[[ Data to use, beginning ]]
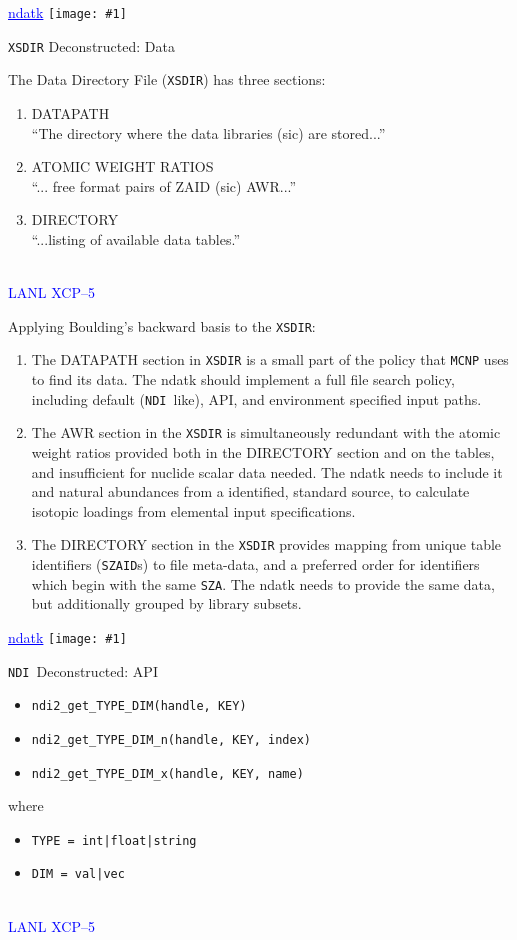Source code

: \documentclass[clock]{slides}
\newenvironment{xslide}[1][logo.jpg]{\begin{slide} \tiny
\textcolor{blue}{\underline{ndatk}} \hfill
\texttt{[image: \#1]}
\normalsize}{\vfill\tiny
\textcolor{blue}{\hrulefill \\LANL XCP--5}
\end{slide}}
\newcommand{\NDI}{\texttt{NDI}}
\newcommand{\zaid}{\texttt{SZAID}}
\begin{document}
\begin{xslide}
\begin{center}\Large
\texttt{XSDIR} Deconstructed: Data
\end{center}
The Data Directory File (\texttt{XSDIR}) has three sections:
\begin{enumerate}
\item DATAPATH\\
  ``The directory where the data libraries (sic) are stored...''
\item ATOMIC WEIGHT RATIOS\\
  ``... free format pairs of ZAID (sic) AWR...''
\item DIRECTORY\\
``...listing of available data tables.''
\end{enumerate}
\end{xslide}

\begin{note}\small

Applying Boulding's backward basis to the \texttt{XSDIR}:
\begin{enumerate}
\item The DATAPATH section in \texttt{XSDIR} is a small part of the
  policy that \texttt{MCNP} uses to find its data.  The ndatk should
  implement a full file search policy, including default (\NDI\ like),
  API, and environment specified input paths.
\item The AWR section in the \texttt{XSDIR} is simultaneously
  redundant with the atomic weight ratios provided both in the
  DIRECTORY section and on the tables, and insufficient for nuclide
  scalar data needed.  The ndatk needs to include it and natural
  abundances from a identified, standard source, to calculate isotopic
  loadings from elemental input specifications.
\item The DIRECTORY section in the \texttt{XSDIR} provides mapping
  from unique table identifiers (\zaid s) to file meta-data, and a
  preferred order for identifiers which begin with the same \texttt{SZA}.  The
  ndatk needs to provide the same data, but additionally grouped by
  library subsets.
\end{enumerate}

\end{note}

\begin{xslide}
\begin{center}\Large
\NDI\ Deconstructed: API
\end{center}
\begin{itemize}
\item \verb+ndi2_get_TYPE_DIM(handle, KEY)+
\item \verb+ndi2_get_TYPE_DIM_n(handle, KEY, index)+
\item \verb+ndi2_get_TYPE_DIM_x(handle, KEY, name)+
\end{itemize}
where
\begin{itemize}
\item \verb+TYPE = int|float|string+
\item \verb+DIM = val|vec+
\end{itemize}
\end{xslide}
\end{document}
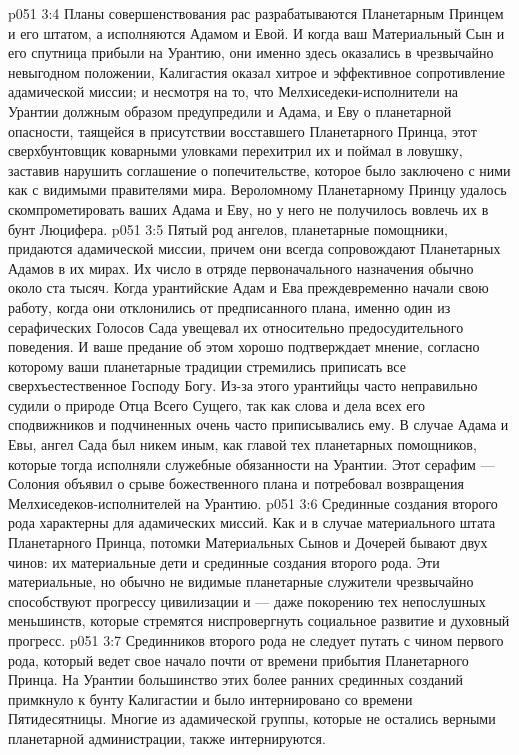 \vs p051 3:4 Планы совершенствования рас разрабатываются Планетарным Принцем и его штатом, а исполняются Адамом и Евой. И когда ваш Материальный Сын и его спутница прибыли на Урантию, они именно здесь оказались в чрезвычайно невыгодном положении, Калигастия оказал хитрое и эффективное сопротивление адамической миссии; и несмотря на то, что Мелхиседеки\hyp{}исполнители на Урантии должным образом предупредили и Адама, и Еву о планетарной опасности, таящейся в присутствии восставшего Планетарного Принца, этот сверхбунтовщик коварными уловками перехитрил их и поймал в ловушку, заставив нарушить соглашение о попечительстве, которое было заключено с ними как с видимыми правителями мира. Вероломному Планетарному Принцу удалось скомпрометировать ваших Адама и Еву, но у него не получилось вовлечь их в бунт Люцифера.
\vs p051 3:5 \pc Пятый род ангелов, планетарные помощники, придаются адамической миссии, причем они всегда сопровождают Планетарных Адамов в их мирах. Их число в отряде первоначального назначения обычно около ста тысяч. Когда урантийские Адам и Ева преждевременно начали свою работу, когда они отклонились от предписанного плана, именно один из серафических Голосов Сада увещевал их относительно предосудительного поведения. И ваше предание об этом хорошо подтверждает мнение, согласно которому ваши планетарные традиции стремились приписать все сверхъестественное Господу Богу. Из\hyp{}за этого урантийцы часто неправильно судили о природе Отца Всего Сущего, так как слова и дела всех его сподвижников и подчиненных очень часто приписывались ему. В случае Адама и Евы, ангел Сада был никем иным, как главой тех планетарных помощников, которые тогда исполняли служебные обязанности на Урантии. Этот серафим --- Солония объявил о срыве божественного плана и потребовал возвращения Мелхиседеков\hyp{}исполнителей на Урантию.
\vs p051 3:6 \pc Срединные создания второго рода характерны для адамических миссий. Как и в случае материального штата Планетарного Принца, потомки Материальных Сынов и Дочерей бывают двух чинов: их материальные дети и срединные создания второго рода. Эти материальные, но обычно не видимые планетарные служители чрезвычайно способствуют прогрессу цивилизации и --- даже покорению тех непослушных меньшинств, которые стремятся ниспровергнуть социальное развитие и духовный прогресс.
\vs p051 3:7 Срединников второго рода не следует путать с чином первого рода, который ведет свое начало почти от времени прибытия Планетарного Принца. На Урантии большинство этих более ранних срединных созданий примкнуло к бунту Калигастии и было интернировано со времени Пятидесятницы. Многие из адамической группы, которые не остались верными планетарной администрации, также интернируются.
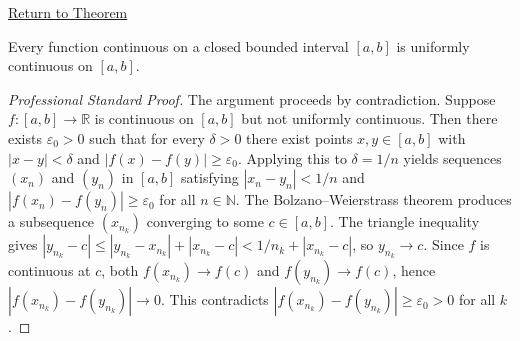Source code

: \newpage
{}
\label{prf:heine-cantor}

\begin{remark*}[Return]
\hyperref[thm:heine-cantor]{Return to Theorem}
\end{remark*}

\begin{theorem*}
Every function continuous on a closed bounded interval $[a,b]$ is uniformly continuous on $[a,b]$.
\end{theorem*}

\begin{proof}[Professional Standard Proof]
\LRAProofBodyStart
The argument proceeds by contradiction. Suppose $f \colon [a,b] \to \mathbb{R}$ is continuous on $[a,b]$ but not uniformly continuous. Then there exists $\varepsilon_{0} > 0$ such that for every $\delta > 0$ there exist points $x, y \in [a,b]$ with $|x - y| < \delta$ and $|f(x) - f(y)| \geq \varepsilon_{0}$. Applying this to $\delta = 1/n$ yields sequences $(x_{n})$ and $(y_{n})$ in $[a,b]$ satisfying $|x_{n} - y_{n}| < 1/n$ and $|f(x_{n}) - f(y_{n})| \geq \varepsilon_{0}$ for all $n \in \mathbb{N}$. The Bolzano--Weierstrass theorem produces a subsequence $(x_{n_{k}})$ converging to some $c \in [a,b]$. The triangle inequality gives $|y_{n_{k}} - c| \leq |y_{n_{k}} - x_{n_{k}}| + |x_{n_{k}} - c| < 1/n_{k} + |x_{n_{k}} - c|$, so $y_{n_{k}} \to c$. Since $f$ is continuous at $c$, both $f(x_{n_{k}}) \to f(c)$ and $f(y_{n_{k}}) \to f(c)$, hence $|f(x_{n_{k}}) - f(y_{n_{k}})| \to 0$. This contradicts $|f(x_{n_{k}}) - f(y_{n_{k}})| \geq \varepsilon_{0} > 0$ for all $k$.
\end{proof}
[[ Data to use, end ]]
Could you repeat every entry above exactly, with each picture omitted?

● **Reply to the exercise**:
Source code

: \documentclass[clock]{slides}
\newenvironment{xslide}[1][logo.jpg]{\begin{slide} \tiny
\textcolor{blue}{\underline{ndatk}} \hfill
\texttt{[image: \#1]}
\normalsize}{\vfill\tiny
\textcolor{blue}{\hrulefill \\LANL XCP--5}
\end{slide}}
\newcommand{\NDI}{\texttt{NDI}}
\newcommand{\zaid}{\texttt{SZAID}}
\begin{document}
\begin{xslide}
\begin{center}\Large
\texttt{XSDIR} Deconstructed: Data
\end{center}
The Data Directory File (\texttt{XSDIR}) has three sections:
\begin{enumerate}
\item DATAPATH\\
  ``The directory where the data libraries (sic) are stored...''
\item ATOMIC WEIGHT RATIOS\\
  ``... free format pairs of ZAID (sic) AWR...''
\item DIRECTORY\\
``...listing of available data tables.''
\end{enumerate}
\end{xslide}

\begin{note}\small

Applying Boulding's backward basis to the \texttt{XSDIR}:
\begin{enumerate}
\item The DATAPATH section in \texttt{XSDIR} is a small part of the
  policy that \texttt{MCNP} uses to find its data.  The ndatk should
  implement a full file search policy, including default (\NDI\ like),
  API, and environment specified input paths.
\item The AWR section in the \texttt{XSDIR} is simultaneously
  redundant with the atomic weight ratios provided both in the
  DIRECTORY section and on the tables, and insufficient for nuclide
  scalar data needed.  The ndatk needs to include it and natural
  abundances from a identified, standard source, to calculate isotopic
  loadings from elemental input specifications.
\item The DIRECTORY section in the \texttt{XSDIR} provides mapping
  from unique table identifiers (\zaid s) to file meta-data, and a
  preferred order for identifiers which begin with the same \texttt{SZA}.  The
  ndatk needs to provide the same data, but additionally grouped by
  library subsets.
\end{enumerate}

\end{note}

\begin{xslide}
\begin{center}\Large
\NDI\ Deconstructed: API
\end{center}
\begin{itemize}
\item \verb+ndi2_get_TYPE_DIM(handle, KEY)+
\item \verb+ndi2_get_TYPE_DIM_n(handle, KEY, index)+
\item \verb+ndi2_get_TYPE_DIM_x(handle, KEY, name)+
\end{itemize}
where
\begin{itemize}
\item \verb+TYPE = int|float|string+
\item \verb+DIM = val|vec+
\end{itemize}
\end{xslide}
\end{document}
 \vs p051 3:4 Планы совершенствования рас разрабатываются Планетарным Принцем и его штатом, а исполняются Адамом и Евой. И когда ваш Материальный Сын и его спутница прибыли на Урантию, они именно здесь оказались в чрезвычайно невыгодном положении, Калигастия оказал хитрое и эффективное сопротивление адамической миссии; и несмотря на то, что Мелхиседеки\hyp{}исполнители на Урантии должным образом предупредили и Адама, и Еву о планетарной опасности, таящейся в присутствии восставшего Планетарного Принца, этот сверхбунтовщик коварными уловками перехитрил их и поймал в ловушку, заставив нарушить соглашение о попечительстве, которое было заключено с ними как с видимыми правителями мира. Вероломному Планетарному Принцу удалось скомпрометировать ваших Адама и Еву, но у него не получилось вовлечь их в бунт Люцифера.
\vs p051 3:5 \pc Пятый род ангелов, планетарные помощники, придаются адамической миссии, причем они всегда сопровождают Планетарных Адамов в их мирах. Их число в отряде первоначального назначения обычно около ста тысяч. Когда урантийские Адам и Ева преждевременно начали свою работу, когда они отклонились от предписанного плана, именно один из серафических Голосов Сада увещевал их относительно предосудительного поведения. И ваше предание об этом хорошо подтверждает мнение, согласно которому ваши планетарные традиции стремились приписать все сверхъестественное Господу Богу. Из\hyp{}за этого урантийцы часто неправильно судили о природе Отца Всего Сущего, так как слова и дела всех его сподвижников и подчиненных очень часто приписывались ему. В случае Адама и Евы, ангел Сада был никем иным, как главой тех планетарных помощников, которые тогда исполняли служебные обязанности на Урантии. Этот серафим --- Солония объявил о срыве божественного плана и потребовал возвращения Мелхиседеков\hyp{}исполнителей на Урантию.
\vs p051 3:6 \pc Срединные создания второго рода характерны для адамических миссий. Как и в случае материального штата Планетарного Принца, потомки Материальных Сынов и Дочерей бывают двух чинов: их материальные дети и срединные создания второго рода. Эти материальные, но обычно не видимые планетарные служители чрезвычайно способствуют прогрессу цивилизации и --- даже покорению тех непослушных меньшинств, которые стремятся ниспровергнуть социальное развитие и духовный прогресс.
\vs p051 3:7 Срединников второго рода не следует путать с чином первого рода, который ведет свое начало почти от времени прибытия Планетарного Принца. На Урантии большинство этих более ранних срединных созданий примкнуло к бунту Калигастии и было интернировано со времени Пятидесятницы. Многие из адамической группы, которые не остались верными планетарной администрации, также интернируются.
Source code

: \newpage
{}
\label{prf:heine-cantor}

\begin{remark*}[Return]
\hyperref[thm:heine-cantor]{Return to Theorem}
\end{remark*}

\begin{theorem*}
Every function continuous on a closed bounded interval $[a,b]$ is uniformly continuous on $[a,b]$.
\end{theorem*}

\begin{proof}[Professional Standard Proof]
\LRAProofBodyStart
The argument proceeds by contradiction. Suppose $f \colon [a,b] \to \mathbb{R}$ is continuous on $[a,b]$ but not uniformly continuous. Then there exists $\varepsilon_{0} > 0$ such that for every $\delta > 0$ there exist points $x, y \in [a,b]$ with $|x - y| < \delta$ and $|f(x) - f(y)| \geq \varepsilon_{0}$. Applying this to $\delta = 1/n$ yields sequences $(x_{n})$ and $(y_{n})$ in $[a,b]$ satisfying $|x_{n} - y_{n}| < 1/n$ and $|f(x_{n}) - f(y_{n})| \geq \varepsilon_{0}$ for all $n \in \mathbb{N}$. The Bolzano--Weierstrass theorem produces a subsequence $(x_{n_{k}})$ converging to some $c \in [a,b]$. The triangle inequality gives $|y_{n_{k}} - c| \leq |y_{n_{k}} - x_{n_{k}}| + |x_{n_{k}} - c| < 1/n_{k} + |x_{n_{k}} - c|$, so $y_{n_{k}} \to c$. Since $f$ is continuous at $c$, both $f(x_{n_{k}}) \to f(c)$ and $f(y_{n_{k}}) \to f(c)$, hence $|f(x_{n_{k}}) - f(y_{n_{k}})| \to 0$. This contradicts $|f(x_{n_{k}}) - f(y_{n_{k}})| \geq \varepsilon_{0} > 0$ for all $k$.
\end{proof}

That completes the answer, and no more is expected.